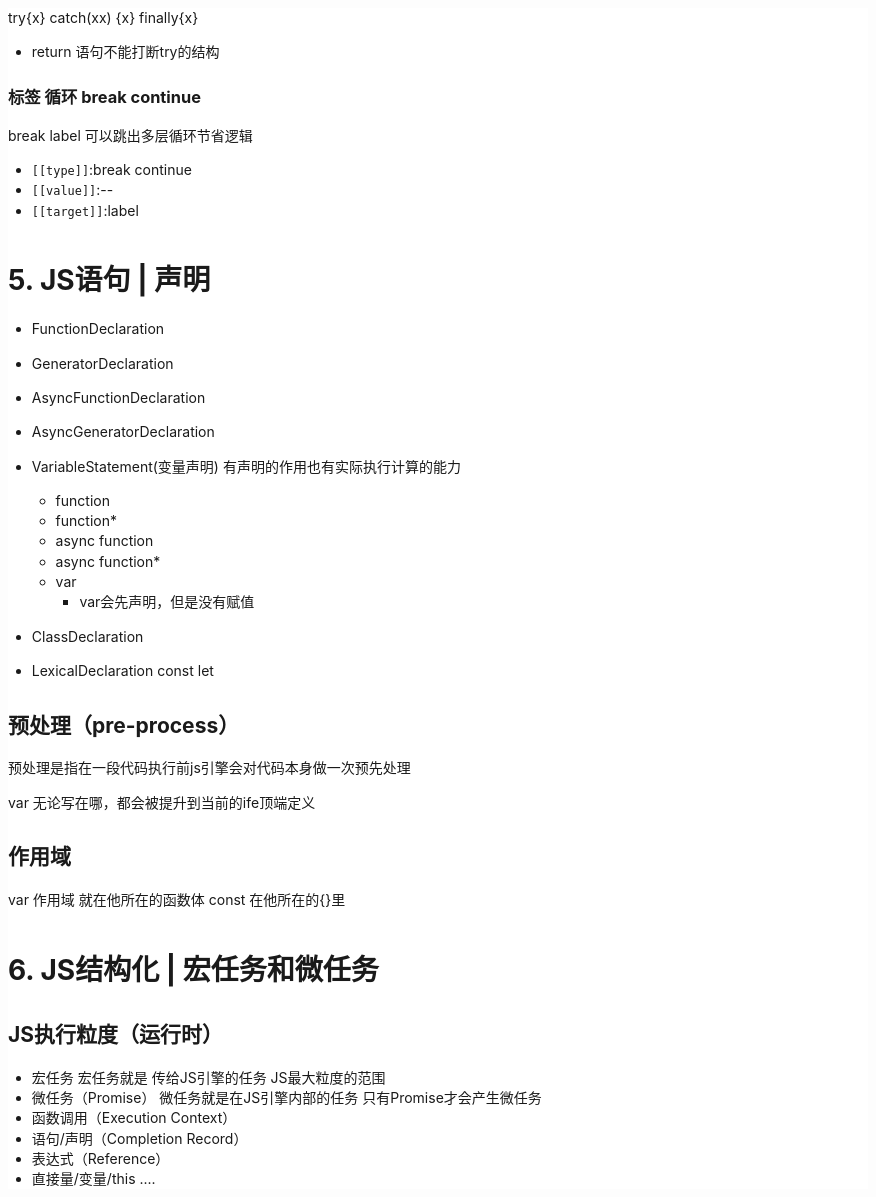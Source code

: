 try{x} 
catch(xx) {x} 
finally{x}

- return 语句不能打断try的结构
### 标签 循环 break continue 
break label 可以跳出多层循环节省逻辑
  - `[[type]]`:break continue 
  - `[[value]]`:--
  - `[[target]]`:label

# 5. JS语句 | 声明

- FunctionDeclaration
- GeneratorDeclaration
- AsyncFunctionDeclaration
- AsyncGeneratorDeclaration
- VariableStatement(变量声明)
有声明的作用也有实际执行计算的能力

  - function
  - function*
  - async function
  - async function*
  - var
    - var会先声明，但是没有赋值
- ClassDeclaration
- LexicalDeclaration
const let

## 预处理（pre-process）

预处理是指在一段代码执行前js引擎会对代码本身做一次预先处理

var 无论写在哪，都会被提升到当前的ife顶端定义
## 作用域
var 作用域 就在他所在的函数体
const 在他所在的{}里

# 6. JS结构化 | 宏任务和微任务

## JS执行粒度（运行时）
- 宏任务
宏任务就是 传给JS引擎的任务
JS最大粒度的范围
- 微任务（Promise）
微任务就是在JS引擎内部的任务
只有Promise才会产生微任务
- 函数调用（Execution Context）
- 语句/声明（Completion Record）
- 表达式（Reference）
- 直接量/变量/this ....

## Work request:
Return all lines from the material that contain "break".

## Solution to this exercise:
### 标签 循环 break continue 
break label 可以跳出多层循环节省逻辑
  - `[[type]]`:break continue 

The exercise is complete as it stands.